*MATERIAL TO PROCESS:*

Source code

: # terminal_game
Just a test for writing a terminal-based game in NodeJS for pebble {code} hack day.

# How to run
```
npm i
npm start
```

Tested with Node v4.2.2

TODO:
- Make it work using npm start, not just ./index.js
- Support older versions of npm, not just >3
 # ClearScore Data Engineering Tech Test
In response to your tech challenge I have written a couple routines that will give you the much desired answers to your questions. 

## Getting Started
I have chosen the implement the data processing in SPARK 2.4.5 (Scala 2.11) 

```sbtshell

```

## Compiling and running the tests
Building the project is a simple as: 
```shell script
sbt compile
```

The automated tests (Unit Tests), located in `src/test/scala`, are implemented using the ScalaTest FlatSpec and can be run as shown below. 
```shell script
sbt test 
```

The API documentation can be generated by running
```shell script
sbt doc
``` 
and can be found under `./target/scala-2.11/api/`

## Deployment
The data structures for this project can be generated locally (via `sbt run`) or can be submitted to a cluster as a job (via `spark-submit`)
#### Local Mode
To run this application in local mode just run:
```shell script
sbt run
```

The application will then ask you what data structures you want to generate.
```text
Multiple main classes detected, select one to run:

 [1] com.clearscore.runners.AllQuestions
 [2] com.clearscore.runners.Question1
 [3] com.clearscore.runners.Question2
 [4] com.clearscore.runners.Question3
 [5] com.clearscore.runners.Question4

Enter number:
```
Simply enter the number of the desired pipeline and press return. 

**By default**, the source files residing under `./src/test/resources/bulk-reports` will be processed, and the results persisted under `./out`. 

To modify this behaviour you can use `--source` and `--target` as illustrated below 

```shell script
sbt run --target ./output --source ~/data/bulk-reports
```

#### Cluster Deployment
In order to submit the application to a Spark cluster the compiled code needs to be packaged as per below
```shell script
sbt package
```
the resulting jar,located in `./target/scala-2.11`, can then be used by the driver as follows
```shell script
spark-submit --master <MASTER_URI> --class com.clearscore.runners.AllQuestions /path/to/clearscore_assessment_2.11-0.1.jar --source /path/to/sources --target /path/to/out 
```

*WORK REQUEST:* What needs duplicating is the run of lines from the one containing "## Deployment" through the last line of the entries above, exact and complete.

*YOUR SOLUTION:*
## Deployment
The data structures for this project can be generated locally (via `sbt run`) or can be submitted to a cluster as a job (via `spark-submit`)
#### Local Mode
To run this application in local mode just run:
```shell script
sbt run
```

The application will then ask you what data structures you want to generate.
```text
Multiple main classes detected, select one to run:

 [1] com.clearscore.runners.AllQuestions
 [2] com.clearscore.runners.Question1
 [3] com.clearscore.runners.Question2
 [4] com.clearscore.runners.Question3
 [5] com.clearscore.runners.Question4

Enter number:
```
Simply enter the number of the desired pipeline and press return. 

**By default**, the source files residing under `./src/test/resources/bulk-reports` will be processed, and the results persisted under `./out`. 

To modify this behaviour you can use `--source` and `--target` as illustrated below 

```shell script
sbt run --target ./output --source ~/data/bulk-reports
```

#### Cluster Deployment
In order to submit the application to a Spark cluster the compiled code needs to be packaged as per below
```shell script
sbt package
```
the resulting jar,located in `./target/scala-2.11`, can then be used by the driver as follows
```shell script
spark-submit --master <MASTER_URI> --class com.clearscore.runners.AllQuestions /path/to/clearscore_assessment_2.11-0.1.jar --source /path/to/sources --target /path/to/out 
```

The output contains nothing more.